Volleyball Rally Outcome Prediction

For my APS360 (Applied Fundamentals of Deep Learning) final project, I trained a model to predict which team wins a volleyball rally from the sequence of actions within it: serve, reception, set, attack, and block.

Because a rally is inherently sequential (each contact constrains the next), I framed it as a sequence classification problem and built a two-layer LSTM with learned embeddings for each action type. I trained it on the VREN dataset of ~1,500 annotated rallies from professional and NCAA Division I games, with a feedforward network as a baseline to beat.

The results:

The LSTM hit 90.7% test accuracy and a 0.953 AUC, a 20-point jump over the MLP baseline (69.9%).
A team-swap data augmentation (mirroring team A and team B) was the single most impactful change, shrinking the train–validation gap from ~15 points to ~2 and fixing the overfitting that plagued my first version, all while using ~3× fewer parameters.

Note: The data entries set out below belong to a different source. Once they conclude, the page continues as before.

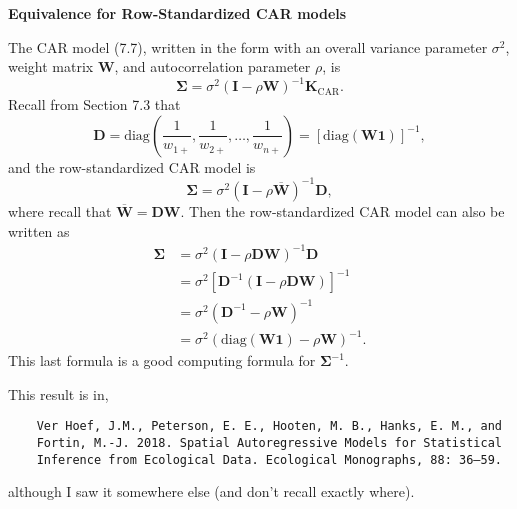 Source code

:\documentclass[12pt, titlepage]{article}
\begin{document}
\setcounter{equation}{0}
\renewcommand{\theequation}{R.\arabic{equation}}


%
%

{\large \flushleft \textbf{Equivalence for Row-Standardized CAR models}}

\vspace{.3cm}

The CAR model (7.7), written in the form with an overall variance parameter $\sigma^{2}$, weight matrix $\mathbf{W}$, and autocorrelation parameter $\rho$,  is
$$
\boldsymbol{\Sigma} = \sigma^{2}(\mathbf{I} - \rho\mathbf{W})^{-1}\mathbf{K}_{\textrm{CAR}}.
$$
Recall from Section 7.3 that
$$
\mathbf{D} = \textrm{diag}\left(\frac{1}{w_{1+}}, \frac{1}{w_{2+}}, \ldots, \frac{1}{w_{n+}}  \right) = [\textrm{diag}(\mathbf{W}\mathbf{1})]^{-1},
$$
and the row-standardized CAR model is
$$
\boldsymbol{\Sigma} = \sigma^{2}(\mathbf{I} - \rho\overline{\mathbf{W}})^{-1}\mathbf{D},
$$
where recall that $\overline{\mathbf{W}} = \mathbf{D}\mathbf{W}$. Then the row-standardized CAR model can also be written as
\begin{align*}
	\boldsymbol{\Sigma} &= \sigma^{2}(\mathbf{I} - \rho\mathbf{D}\mathbf{W})^{-1}\mathbf{D} \\
	 &= \sigma^{2}[\mathbf{D}^{-1}(\mathbf{I} - \rho\mathbf{D}\mathbf{W})]^{-1} \\
	 &= \sigma^{2}(\mathbf{D}^{-1} - \rho\mathbf{W})^{-1} \\
	 &= \sigma^{2}(\textrm{diag}(\mathbf{W}\mathbf{1}) - \rho\mathbf{W})^{-1}. 
\end{align*}
This last formula is a good computing formula for $\boldsymbol{\Sigma}^{-1}$.

This result is in,
\begin{verbatim}
	Ver Hoef, J.M., Peterson, E. E., Hooten, M. B., Hanks, E. M., and 
	Fortin, M.-J. 2018. Spatial Autoregressive Models for Statistical 
	Inference from Ecological Data. Ecological Monographs, 88: 36–59.
\end{verbatim}
although I saw it somewhere else (and don't recall exactly where).


%


%
%
\end{document}
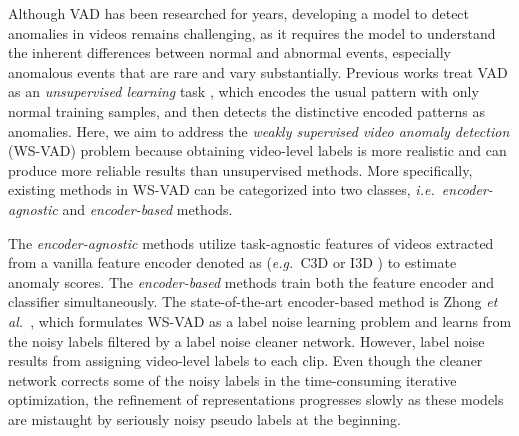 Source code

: \documentclass[final]{cvpr}
\newcommand{\ftst}{\textcolor[rgb]{0,0, 0}}
\newcommand{\jcst}{\textcolor[rgb]{0,0,0}}
\newcommand{\jcnd}{\textcolor[rgb]{0,0.,0}}
\newcommand{\jcgam}{\textcolor[rgb]{0.,0.,0}}
\newcommand{\jcca}{\textcolor[rgb]{0,0,0}}
\renewcommand{\eg}{\textit{e.g.\ }}
\renewcommand{\ie}{\textit{i.e.\ }}
\newcommand{\et}{\textit{et al.\ }}
\begin{document}
\jcst{Although VAD has been researched for years,}
developing a model to detect anomalies in videos remains challenging, as it requires the model to understand the inherent differences between normal and abnormal events, especially anomalous events that are rare and vary substantially.
Previous works treat VAD as an \textit{unsupervised learning} task \cite{zhao2011online,lu2013abnormal,hasan2016learning,luo2017revisit,liu2018future,gong2019memorizing,zhou2019anomalynet} \jcst{, which 
\jcgam{ encodes the usual pattern with only normal training samples, and then detects the distinctive encoded patterns as anomalies.}}
Here, we aim to address the \textit{weakly supervised video anomaly detection} (WS-VAD) problem \cite{sultani2018real,zhong2019graph,zhang2019temporal,zhu2019motion,wan2020weakly} \ftst{because obtaining video-level labels is more realistic and can produce more reliable results than unsupervised methods.}
More specifically, existing methods in WS-VAD can be categorized into two classes,
\ie \textit{encoder-agnostic} and \textit{encoder-based} methods.

\jcst{The \textit{encoder-agnostic} methods \jcca{\cite{sultani2018real,zhang2019temporal,wan2020weakly}} utilize task-agnostic features of videos extracted from a vanilla feature encoder denoted as  (\eg C3D \cite{tran2015learning} or I3D \cite{carreira2017quo}) to estimate anomaly scores.
The \textit{encoder-based} methods \jcca{\cite{zhu2019motion,zhong2019graph}} train both the feature encoder and classifier simultaneously.}
\jcnd{The state-of-the-art encoder-based method is
Zhong \et  \cite{zhong2019graph}, which} formulates WS-VAD as a label noise learning problem 
\jcnd{and learns from the noisy labels filtered by a label noise cleaner network.}
However, label noise results from assigning video-level labels to each clip. Even though the cleaner network corrects some of the noisy labels \jcst{in the time-consuming iterative optimization},
\jcst{the refinement of representations progresses slowly }
as \ftst{these models are \jcgam{mistaught} by \jcst{seriously noisy pseudo labels}
at the beginning.}

 
\end{document}

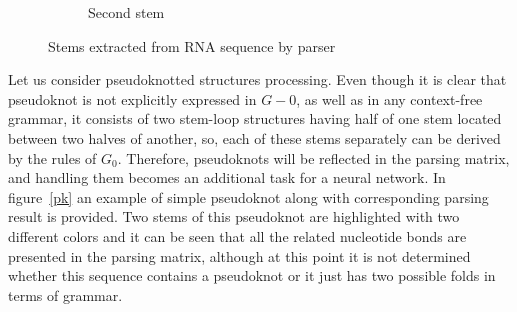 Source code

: \begin{figure}[h]
{{\begin{subfigure}{.4\textwidth}
    \caption{Second stem}
    \label{stem2}
    \end{subfigure}%
  }\cr
}
\caption{Stems extracted from RNA sequence by parser}
\label{pars_res}
\end{figure}

Let us consider pseudoknotted structures processing. Even though it is clear that pseudoknot is not explicitly expressed in $G-0$, as well as in any context-free grammar, it consists of two stem-loop structures having half of one stem located between two halves of another, so, each of these stems separately can be derived by the rules of $G_0$. Therefore, pseudoknots will be reflected in the parsing matrix, and handling them becomes an additional task for a neural network. In figure~\ref{pk} an example of simple pseudoknot along with corresponding parsing result is provided. Two stems of this pseudoknot are highlighted with two different colors and it can be seen that all the related nucleotide bonds are presented in the parsing matrix, although at this point it is not determined whether this sequence contains a pseudoknot or it just has two possible folds in terms of grammar.

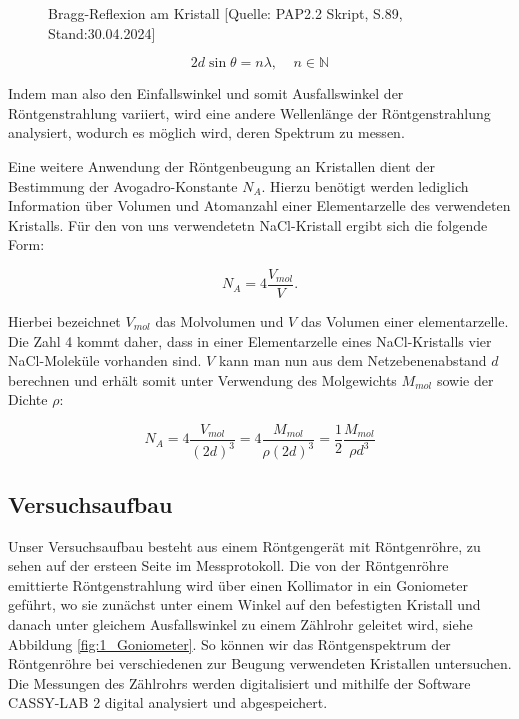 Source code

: \documentclass{article}
\begin{document}
\begin{figure}[!b]
    \centering
    \caption{Bragg-Reflexion am Kristall [Quelle: PAP2.2 Skript, S.89, Stand:30.04.2024]}
    \label{fig:1_Bragg}
\end{figure}


\begin{equation}
    2 d \sin \theta = n \lambda, \ \ \ \ \ n \in \mathbb{N}
    \label{eq:1_BRAGG}
\end{equation}

Indem man also den Einfallswinkel und somit Ausfallswinkel der Röntgenstrahlung variiert, wird eine andere Wellenlänge der Röntgenstrahlung analysiert, wodurch es möglich wird, deren Spektrum zu messen. 

Eine weitere Anwendung der Röntgenbeugung an Kristallen dient der Bestimmung der Avogadro-Konstante $N_A$. Hierzu benötigt werden lediglich Information über Volumen und Atomanzahl einer Elementarzelle des verwendeten Kristalls. Für den von uns verwendetetn NaCl-Kristall ergibt sich die folgende Form:

\begin{equation}
    N_A = 4 \frac{V_{mol}}{V}.
\end{equation}

Hierbei bezeichnet $V_{mol}$ das Molvolumen und $V$ das Volumen einer elementarzelle. Die Zahl 4 kommt daher, dass in einer Elementarzelle eines NaCl-Kristalls vier NaCl-Moleküle vorhanden sind. $V$ kann man nun aus dem Netzebenenabstand $d$ berechnen und erhält somit unter Verwendung des Molgewichts $M_{mol}$ sowie der Dichte $\rho$:

\begin{equation}
    N_A = 4 \frac{V_{mol}}{(2d)^3} = 4 \frac{M_{mol}}{ \rho (2d)^3} = \frac{1}{2} \frac{M_{mol}}{\rho d^3}
    \label{eq:1_AVOGADRO}
\end{equation}

\newpage
\subsection{Versuchsaufbau}

Unser Versuchsaufbau besteht aus einem Röntgengerät mit Röntgenröhre, zu sehen auf der ersteen Seite im Messprotokoll. Die von der Röntgenröhre emittierte Röntgenstrahlung wird über einen Kollimator in ein Goniometer geführt, wo sie zunächst unter einem Winkel auf den befestigten Kristall und danach unter gleichem Ausfallswinkel zu einem Zählrohr geleitet wird, siehe Abbildung \ref{fig:1_Goniometer}. So können wir das Röntgenspektrum der Röntgenröhre bei verschiedenen zur Beugung verwendeten Kristallen untersuchen. Die Messungen des Zählrohrs werden digitalisiert und mithilfe der Software CASSY-LAB 2 digital analysiert und abgespeichert. 
\end{document}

To check that the model learned real volleyball patterns rather than memorizing the dataset, I hand-annotated 30 rallies from the 2025 NCAA Division I Men's Final (Long Beach State vs. UCLA), data the model had never seen. It held up at 80% accuracy and a 0.891 AUC, which I was really happy with given the different teams, annotation style, and tiny sample.

This was a solo project, and it was a great deep dive into sequence modeling, regularization in small-data regimes, and how much careful data work matters compared to raw model size.